When February 3 rolled around, many bloggers discovered to their horror that
instead of adding new blogs to his blogroll he was throwing many off,
including some bloggers who were his longtime friends. Blogroll Amnesty Day,
it turned out, was a very Orwellian concept. Instead of granting amnesty to
others he was granting amnesty to himself not to feel bad for hurting others
feelings. Though Atrios has stubbornly refused to acknowledge that he made a
mistake, some bloggers who initially joined him, backtracked. Markos of the
Daily Kos instituted a second blogroll that consisted of random links from
diarists. PZ Myers of Pharyngula now has real Blogroll Amnesty Days where he
invites anyone who has blogrolled him to join his blogroll. And in the wake
of the bloodletting quite a number of smaller blogs, like my friend skippy
the bush kangaroo, changed their own blogroll policies and now link more
freely to others...
As I am reminded every time I take a turn doing Mike's Blog Roundup over at
Crooks & Liars and go looking for the latest word from the smaller Liberal blogs...the Liberal blogosphere is a mere shadow of its former self. Defunct blogroll links hugely outnumber live, recent ones. Most of the bloggers who were around back then are gone now.

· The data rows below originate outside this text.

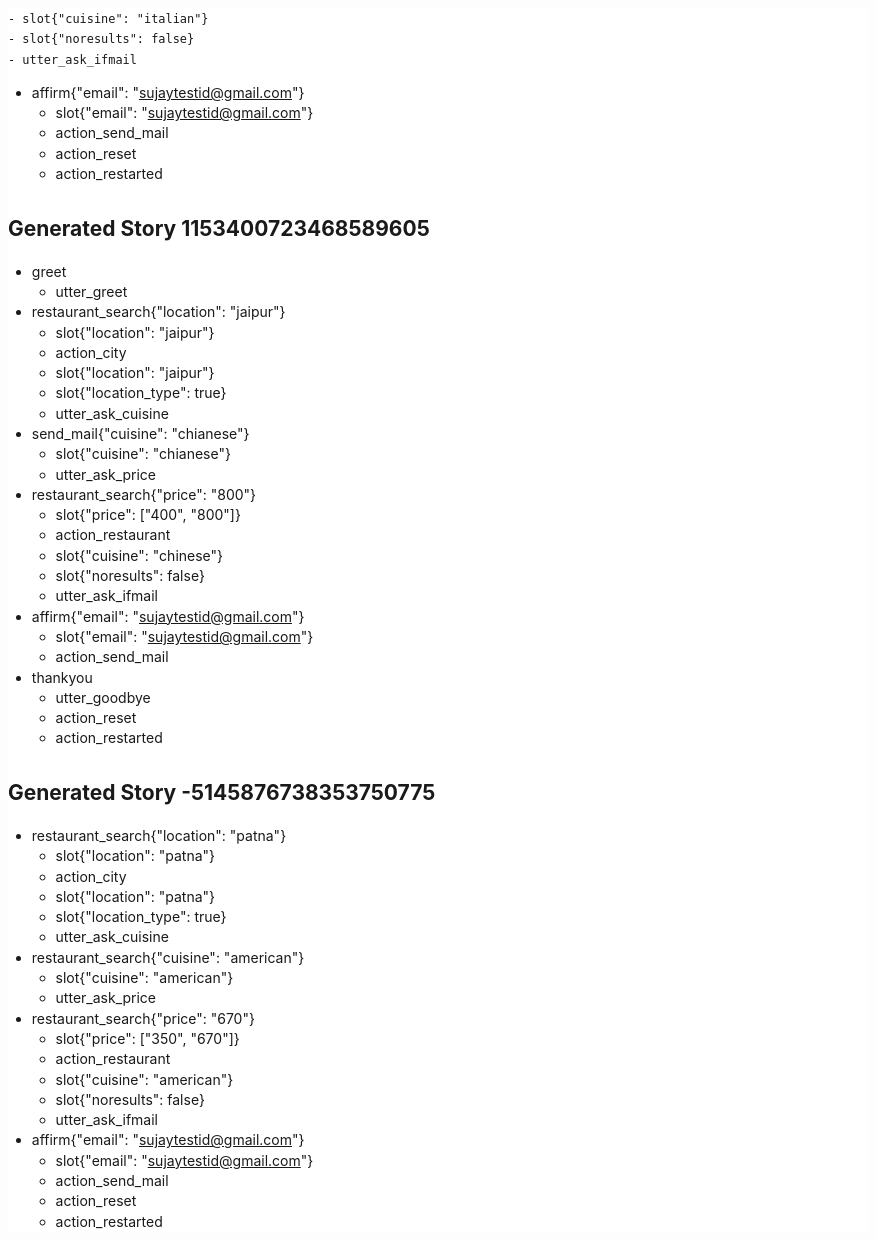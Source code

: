     - slot{"cuisine": "italian"}
    - slot{"noresults": false}
    - utter_ask_ifmail
* affirm{"email": "sujaytestid@gmail.com"}
    - slot{"email": "sujaytestid@gmail.com"}
    - action_send_mail
    - action_reset
	- action_restarted

## Generated Story 1153400723468589605
* greet
    - utter_greet
* restaurant_search{"location": "jaipur"}
    - slot{"location": "jaipur"}
    - action_city
    - slot{"location": "jaipur"}
    - slot{"location_type": true}
    - utter_ask_cuisine
* send_mail{"cuisine": "chianese"}
    - slot{"cuisine": "chianese"}
    - utter_ask_price
* restaurant_search{"price": "800"}
    - slot{"price": ["400", "800"]}
    - action_restaurant
    - slot{"cuisine": "chinese"}
    - slot{"noresults": false}
    - utter_ask_ifmail
* affirm{"email": "sujaytestid@gmail.com"}
    - slot{"email": "sujaytestid@gmail.com"}
    - action_send_mail
* thankyou
    - utter_goodbye
    - action_reset
	- action_restarted

## Generated Story -5145876738353750775
* restaurant_search{"location": "patna"}
    - slot{"location": "patna"}
    - action_city
    - slot{"location": "patna"}
    - slot{"location_type": true}
    - utter_ask_cuisine
* restaurant_search{"cuisine": "american"}
    - slot{"cuisine": "american"}
    - utter_ask_price
* restaurant_search{"price": "670"}
    - slot{"price": ["350", "670"]}
    - action_restaurant
    - slot{"cuisine": "american"}
    - slot{"noresults": false}
    - utter_ask_ifmail
* affirm{"email": "sujaytestid@gmail.com"}
    - slot{"email": "sujaytestid@gmail.com"}
    - action_send_mail
    - action_reset
	- action_restarted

Moved on,
lost interest, or died.
And yet traffic is still currency, especially for those very few of us who are
still around and still have no bylines anywhere and no affiliations with
any coastal Liberal collectives. And the cheapest and most reliable means of
self-promotion out there for someone like me is definitely Twitter.
Virtually no one shows up at my blog front door based on a link or a like on
Facebook, but when Twitter cut me off, my traffic dropped by 60-70% almost
overnight.
I write new stuff or doodle up new graphics almost every day, but spontaneously stopping by
someone's blog to check out what they've been up every day to is just not how humans
operate. Jon Swift was right; "Build it and they will come,"

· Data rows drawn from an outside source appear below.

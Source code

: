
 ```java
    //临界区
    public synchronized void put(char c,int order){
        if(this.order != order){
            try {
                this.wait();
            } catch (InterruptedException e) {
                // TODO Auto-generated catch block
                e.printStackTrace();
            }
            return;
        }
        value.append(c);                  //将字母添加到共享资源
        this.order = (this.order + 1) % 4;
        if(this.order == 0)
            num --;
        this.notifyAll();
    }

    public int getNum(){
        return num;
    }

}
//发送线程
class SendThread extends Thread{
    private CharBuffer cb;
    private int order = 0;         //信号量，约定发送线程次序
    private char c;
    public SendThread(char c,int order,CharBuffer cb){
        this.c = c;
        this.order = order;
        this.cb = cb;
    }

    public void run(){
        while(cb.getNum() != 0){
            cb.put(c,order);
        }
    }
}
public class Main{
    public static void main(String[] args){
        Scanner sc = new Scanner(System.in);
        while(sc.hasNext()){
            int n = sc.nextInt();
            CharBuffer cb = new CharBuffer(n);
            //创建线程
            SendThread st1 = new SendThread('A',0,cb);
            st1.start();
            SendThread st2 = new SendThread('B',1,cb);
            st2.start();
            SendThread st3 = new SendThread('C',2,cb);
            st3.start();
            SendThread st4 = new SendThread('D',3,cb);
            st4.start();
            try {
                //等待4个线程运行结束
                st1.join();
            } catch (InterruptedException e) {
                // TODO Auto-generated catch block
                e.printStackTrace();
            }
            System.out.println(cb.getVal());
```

apparently only works with magic baseball fields. It does
not work for blogging, People need to have a link and an
enticement placed in their hands where they are. Often repeatedly. And if what you're offering
is more than a single click away, they won't come.
In the world as it is, promotion is absolutely necessary. If you need proof,
just head over to The Bulwark note of how they use every column, every
podcast and every appearance on any media platform at their disposal to
relentlessly promote their own people, their advertisers and their
various paid subscription offers.
That's what they've got.
What I've got is Twitter, and the podcast I do every week with my wife. and,
as I mentioned, the word-of-mouth put into the world by you lovely
people. So when the Twitter cops suddenly decided to toss me out forever
for no good reason, that really stung. Tangibly. And so for about a year I
have been off that hellsite. Still writing because that's what writers do (he
added tautologically) but for a much smaller readership.
So how did I get sprung from Twitter jail?
I have no idea, but I do know how bureaucracies operate, and I figured that
after a year there was a decent chance that the pissy, digital ribbon clerk who
decided to kick me out and keep me out might well have either quit or moved on to bigger
and better things at Twitter, Inc. because nobody stays in that kind of
martinet/traffic cop job for long. So, to quote Lester Freamon, I guess they
just forgot about me.
Some new person reviewed my new appeal, dropped me a note that I had, in fact, not violated any Twitters rules And just like that, after returning some of my personal effects...
...they sprung me.
So, since I had never violated their terms of service to start with, the question remains, "What was the real reason I was cast out of Twitter with such aggressive finality in the first place?"
And like so much in life, the answer is, I'll never know for certain.
But I'm pretty sure it has a lot to do with me engaging in the transgressive practice of asking impertinent questions of important people and remembering inconvenient truths in public without the benefit of clout-heavy friends in high places or a blue check or anything.
Which, if I remember correctly all these years later, was the reason I got into blogging in the first place.